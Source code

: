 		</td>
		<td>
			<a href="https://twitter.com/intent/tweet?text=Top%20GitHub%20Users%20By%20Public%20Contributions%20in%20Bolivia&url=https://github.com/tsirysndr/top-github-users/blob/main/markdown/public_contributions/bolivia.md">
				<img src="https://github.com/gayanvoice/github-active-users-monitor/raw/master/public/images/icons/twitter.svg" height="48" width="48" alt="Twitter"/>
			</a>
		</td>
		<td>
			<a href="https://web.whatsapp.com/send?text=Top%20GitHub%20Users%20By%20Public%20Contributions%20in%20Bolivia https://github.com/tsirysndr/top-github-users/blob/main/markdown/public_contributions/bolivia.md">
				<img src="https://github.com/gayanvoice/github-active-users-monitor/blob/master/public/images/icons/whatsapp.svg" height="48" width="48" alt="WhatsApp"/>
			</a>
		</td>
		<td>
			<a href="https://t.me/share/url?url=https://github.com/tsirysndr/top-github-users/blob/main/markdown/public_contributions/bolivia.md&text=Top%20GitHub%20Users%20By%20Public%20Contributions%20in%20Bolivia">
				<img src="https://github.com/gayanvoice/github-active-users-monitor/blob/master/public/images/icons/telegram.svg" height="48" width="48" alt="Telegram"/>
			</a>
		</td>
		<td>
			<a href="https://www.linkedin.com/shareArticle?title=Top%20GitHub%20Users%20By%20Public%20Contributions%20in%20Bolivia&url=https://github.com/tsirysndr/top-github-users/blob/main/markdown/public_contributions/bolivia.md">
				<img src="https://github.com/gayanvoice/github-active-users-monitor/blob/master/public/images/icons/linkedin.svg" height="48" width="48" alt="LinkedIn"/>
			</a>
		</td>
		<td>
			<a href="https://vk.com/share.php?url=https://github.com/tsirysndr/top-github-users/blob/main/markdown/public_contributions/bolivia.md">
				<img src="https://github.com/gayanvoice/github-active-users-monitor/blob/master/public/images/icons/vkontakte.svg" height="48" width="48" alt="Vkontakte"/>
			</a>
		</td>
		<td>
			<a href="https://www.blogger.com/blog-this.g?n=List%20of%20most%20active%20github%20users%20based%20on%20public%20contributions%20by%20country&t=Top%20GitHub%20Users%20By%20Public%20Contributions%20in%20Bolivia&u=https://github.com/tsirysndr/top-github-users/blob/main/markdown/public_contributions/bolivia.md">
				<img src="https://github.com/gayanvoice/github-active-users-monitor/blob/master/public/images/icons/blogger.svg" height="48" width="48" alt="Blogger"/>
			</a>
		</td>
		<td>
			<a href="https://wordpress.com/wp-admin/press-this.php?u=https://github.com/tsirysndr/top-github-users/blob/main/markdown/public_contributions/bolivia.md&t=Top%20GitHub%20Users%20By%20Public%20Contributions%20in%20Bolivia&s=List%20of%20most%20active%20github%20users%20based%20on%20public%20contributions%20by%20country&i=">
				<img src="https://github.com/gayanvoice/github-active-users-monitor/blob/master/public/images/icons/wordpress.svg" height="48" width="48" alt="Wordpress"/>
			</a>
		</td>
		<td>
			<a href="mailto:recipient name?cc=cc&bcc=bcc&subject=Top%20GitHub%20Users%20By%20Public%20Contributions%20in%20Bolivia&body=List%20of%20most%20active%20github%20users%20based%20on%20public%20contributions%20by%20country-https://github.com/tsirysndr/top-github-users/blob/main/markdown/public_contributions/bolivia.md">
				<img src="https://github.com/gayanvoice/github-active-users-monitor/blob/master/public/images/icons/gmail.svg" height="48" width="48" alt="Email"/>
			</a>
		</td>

◆ WHAT THE EXERCISE ASKS:
Scan the entries above for the string "twitter", and copy every line where it turns up.

◆ RESPONSE:
			<a href="https://twitter.com/intent/tweet?text=Top%20GitHub%20Users%20By%20Public%20Contributions%20in%20Bolivia&url=https://github.com/tsirysndr/top-github-users/blob/main/markdown/public_contributions/bolivia.md">
				<img src="https://github.com/gayanvoice/github-active-users-monitor/raw/master/public/images/icons/twitter.svg" height="48" width="48" alt="Twitter"/>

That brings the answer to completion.